■ Information shown ■
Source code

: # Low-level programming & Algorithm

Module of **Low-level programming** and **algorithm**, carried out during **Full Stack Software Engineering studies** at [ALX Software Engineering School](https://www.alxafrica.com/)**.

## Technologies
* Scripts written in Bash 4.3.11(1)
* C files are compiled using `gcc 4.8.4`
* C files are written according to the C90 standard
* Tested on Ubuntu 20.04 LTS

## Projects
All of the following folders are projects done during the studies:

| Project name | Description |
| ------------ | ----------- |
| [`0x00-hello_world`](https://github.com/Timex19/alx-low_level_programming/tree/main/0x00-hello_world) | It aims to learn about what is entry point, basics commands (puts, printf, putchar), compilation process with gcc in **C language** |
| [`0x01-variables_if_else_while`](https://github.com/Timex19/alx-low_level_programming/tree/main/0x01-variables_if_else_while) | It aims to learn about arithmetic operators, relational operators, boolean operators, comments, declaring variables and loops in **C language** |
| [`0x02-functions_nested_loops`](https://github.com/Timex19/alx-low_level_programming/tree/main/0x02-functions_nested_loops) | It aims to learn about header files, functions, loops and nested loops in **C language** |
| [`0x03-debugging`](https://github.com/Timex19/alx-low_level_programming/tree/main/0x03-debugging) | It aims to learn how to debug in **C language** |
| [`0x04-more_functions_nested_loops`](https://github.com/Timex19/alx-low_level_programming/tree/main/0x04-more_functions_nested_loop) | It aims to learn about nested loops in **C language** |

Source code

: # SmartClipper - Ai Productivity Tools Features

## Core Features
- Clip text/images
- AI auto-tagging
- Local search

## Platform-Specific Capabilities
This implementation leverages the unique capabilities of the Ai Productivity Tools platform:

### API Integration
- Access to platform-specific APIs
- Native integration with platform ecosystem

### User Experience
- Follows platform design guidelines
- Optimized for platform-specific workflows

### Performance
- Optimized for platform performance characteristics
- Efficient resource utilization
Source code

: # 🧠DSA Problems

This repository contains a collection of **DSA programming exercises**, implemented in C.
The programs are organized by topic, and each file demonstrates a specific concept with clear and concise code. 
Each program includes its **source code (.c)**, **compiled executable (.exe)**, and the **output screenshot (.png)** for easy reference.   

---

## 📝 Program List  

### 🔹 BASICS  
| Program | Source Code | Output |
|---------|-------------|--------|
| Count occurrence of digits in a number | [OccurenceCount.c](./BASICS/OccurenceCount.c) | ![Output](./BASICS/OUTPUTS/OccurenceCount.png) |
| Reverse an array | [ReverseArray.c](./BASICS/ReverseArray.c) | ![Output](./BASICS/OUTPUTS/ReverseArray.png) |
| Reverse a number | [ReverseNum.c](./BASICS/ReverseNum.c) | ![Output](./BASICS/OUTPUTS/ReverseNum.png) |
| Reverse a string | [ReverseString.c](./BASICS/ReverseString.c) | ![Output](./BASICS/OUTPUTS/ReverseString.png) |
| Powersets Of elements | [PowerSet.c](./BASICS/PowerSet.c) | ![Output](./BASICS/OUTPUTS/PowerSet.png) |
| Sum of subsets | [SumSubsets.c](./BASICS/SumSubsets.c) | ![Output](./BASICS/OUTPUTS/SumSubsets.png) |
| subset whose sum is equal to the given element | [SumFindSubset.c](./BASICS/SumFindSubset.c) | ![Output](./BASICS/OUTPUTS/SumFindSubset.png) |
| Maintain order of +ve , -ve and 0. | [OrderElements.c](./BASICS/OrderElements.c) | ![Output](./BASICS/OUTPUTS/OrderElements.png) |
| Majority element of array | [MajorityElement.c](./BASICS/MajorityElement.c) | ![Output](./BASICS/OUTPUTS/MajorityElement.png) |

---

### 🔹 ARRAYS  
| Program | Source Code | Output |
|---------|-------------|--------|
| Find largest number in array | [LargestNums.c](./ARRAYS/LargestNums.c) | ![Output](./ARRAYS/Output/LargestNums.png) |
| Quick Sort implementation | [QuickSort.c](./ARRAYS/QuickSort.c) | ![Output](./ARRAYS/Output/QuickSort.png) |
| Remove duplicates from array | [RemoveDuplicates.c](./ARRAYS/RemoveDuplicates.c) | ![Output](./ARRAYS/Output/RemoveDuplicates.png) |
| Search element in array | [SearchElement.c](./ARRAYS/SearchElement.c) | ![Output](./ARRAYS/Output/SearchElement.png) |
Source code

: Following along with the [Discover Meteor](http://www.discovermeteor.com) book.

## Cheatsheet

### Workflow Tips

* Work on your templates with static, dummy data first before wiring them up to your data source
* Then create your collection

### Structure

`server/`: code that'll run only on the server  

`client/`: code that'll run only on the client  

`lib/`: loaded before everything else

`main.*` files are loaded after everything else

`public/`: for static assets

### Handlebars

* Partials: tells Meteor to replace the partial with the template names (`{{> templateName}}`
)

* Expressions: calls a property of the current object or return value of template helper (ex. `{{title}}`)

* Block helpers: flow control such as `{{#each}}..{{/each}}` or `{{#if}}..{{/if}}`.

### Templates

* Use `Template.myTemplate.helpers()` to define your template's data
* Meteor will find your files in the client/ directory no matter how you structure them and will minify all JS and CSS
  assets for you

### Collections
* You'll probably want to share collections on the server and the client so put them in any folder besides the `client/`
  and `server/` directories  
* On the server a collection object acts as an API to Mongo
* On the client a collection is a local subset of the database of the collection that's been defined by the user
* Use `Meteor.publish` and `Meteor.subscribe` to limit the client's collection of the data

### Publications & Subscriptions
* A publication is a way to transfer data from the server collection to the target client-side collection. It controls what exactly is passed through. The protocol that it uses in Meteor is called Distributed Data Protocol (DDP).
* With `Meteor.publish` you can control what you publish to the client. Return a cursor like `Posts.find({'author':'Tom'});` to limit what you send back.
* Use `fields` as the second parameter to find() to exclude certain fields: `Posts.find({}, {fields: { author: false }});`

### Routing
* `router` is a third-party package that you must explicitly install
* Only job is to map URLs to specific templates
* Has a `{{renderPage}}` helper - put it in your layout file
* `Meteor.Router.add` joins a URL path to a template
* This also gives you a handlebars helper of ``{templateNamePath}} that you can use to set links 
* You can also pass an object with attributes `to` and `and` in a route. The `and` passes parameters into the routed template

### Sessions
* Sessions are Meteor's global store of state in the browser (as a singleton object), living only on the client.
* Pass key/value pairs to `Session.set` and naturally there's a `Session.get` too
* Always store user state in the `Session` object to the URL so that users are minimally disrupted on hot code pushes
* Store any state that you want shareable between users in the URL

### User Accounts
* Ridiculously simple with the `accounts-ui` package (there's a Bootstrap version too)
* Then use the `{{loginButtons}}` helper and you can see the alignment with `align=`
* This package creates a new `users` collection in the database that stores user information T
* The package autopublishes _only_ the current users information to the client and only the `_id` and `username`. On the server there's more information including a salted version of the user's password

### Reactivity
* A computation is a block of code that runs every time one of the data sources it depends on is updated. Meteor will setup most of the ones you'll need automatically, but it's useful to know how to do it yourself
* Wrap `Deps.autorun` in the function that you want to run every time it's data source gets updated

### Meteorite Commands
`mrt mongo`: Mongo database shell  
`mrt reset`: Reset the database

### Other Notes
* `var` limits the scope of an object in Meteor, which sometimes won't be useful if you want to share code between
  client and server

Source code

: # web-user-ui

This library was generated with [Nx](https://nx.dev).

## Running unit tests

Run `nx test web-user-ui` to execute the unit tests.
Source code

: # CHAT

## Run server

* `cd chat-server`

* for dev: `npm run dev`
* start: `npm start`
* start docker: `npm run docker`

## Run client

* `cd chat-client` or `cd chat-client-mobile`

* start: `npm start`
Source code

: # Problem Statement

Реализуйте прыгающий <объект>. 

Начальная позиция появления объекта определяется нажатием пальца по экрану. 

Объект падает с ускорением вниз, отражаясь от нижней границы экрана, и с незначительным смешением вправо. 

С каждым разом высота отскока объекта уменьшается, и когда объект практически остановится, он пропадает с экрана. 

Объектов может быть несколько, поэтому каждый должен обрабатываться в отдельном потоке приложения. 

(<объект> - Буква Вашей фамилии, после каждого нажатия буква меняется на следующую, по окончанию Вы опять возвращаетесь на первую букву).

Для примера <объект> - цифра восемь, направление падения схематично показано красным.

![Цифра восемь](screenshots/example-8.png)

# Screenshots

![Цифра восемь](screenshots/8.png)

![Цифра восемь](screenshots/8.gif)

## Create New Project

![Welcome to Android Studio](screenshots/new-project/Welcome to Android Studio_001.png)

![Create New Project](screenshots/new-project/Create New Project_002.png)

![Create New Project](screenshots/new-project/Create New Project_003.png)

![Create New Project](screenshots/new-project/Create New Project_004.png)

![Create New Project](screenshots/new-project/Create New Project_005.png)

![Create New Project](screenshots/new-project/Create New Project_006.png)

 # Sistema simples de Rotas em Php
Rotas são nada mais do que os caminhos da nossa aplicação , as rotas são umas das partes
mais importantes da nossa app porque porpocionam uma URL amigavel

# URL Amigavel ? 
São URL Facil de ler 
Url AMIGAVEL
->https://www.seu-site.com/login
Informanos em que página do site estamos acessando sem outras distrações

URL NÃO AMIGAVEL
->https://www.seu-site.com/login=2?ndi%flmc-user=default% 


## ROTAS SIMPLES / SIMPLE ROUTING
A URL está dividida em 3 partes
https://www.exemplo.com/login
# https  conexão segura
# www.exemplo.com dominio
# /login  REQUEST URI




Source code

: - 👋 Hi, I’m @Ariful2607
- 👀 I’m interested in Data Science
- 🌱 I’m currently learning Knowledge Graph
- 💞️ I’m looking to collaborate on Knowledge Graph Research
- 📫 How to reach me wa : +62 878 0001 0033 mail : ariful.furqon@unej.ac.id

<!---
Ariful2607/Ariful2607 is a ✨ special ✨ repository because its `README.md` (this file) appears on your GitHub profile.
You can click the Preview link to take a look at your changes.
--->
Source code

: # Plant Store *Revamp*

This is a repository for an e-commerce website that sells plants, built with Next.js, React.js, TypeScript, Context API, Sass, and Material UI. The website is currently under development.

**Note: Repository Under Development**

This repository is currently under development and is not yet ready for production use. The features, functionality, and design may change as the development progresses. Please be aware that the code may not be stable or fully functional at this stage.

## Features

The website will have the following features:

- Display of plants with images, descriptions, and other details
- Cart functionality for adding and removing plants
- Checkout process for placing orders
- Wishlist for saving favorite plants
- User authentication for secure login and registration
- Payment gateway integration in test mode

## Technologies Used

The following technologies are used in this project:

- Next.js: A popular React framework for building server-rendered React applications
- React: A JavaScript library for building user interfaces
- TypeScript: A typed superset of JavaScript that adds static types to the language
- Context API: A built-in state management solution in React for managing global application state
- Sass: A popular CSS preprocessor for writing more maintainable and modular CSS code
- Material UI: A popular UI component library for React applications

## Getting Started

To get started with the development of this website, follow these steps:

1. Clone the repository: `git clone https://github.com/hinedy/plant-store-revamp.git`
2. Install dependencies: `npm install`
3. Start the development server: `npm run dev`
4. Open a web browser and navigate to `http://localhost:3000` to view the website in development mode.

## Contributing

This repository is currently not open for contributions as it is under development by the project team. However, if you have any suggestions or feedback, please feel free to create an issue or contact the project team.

■ Activity ■
If a line of the listing above contains "compiled", pick it out and copy it.

■ Written solution ■
* C files are compiled using `gcc 4.8.4`
Each program includes its **source code (.c)**, **compiled executable (.exe)**, and the **output screenshot (.png)** for easy reference.   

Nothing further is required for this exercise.